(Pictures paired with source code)
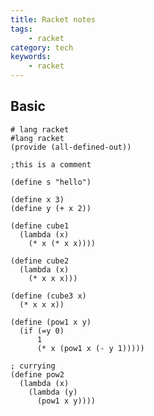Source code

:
 ```yaml
---
title: Racket notes
tags:
    - racket
category: tech
keywords:
    - racket
---
```


## Basic

```racket
# lang racket
#lang racket
(provide (all-defined-out))

;this is a comment

(define s "hello")

(define x 3)
(define y (+ x 2))

(define cube1
  (lambda (x)
    (* x (* x x))))

(define cube2
  (lambda (x)
    (* x x x)))

(define (cube3 x)
  (* x x x))

(define (pow1 x y)
  (if (=y 0)
      1
      (* x (pow1 x (- y 1)))))

; currying
(define pow2
  (lambda (x)
    (lambda (y)
      (pow1 x y))))

```


<!--stackedit_data:
eyJoaXN0b3J5IjpbMTE2OTg4OTMwMSwxNzgyMzM5NDk1LC0xNz
g0NDY0Mjg2LDkxODE2NjExMywtOTY3NzI3ODMwLC0xNzg0NDY0
Mjg2LC0xNzg0NDY0Mjg2LC0xOTkyMTcxNjgwXX0=
-->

◆ Aim of the exercise ◆
Exact repetition of the data is needed, with no images retained.

◆ Exercise answer ◆
Source code

:
 ```yaml
---
title: Racket notes
tags:
    - racket
category: tech
keywords:
    - racket
---
```


## Basic

```racket
# lang racket
#lang racket
(provide (all-defined-out))

;this is a comment

(define s "hello")

(define x 3)
(define y (+ x 2))

(define cube1
  (lambda (x)
    (* x (* x x))))

(define cube2
  (lambda (x)
    (* x x x)))

(define (cube3 x)
  (* x x x))

(define (pow1 x y)
  (if (=y 0)
      1
      (* x (pow1 x (- y 1)))))

; currying
(define pow2
  (lambda (x)
    (lambda (y)
      (pow1 x y))))

```


<!--stackedit_data:
eyJoaXN0b3J5IjpbMTE2OTg4OTMwMSwxNzgyMzM5NDk1LC0xNz
g0NDY0Mjg2LDkxODE2NjExMywtOTY3NzI3ODMwLC0xNzg0NDY0
Mjg2LC0xNzg0NDY0Mjg2LC0xOTkyMTcxNjgwXX0=
-->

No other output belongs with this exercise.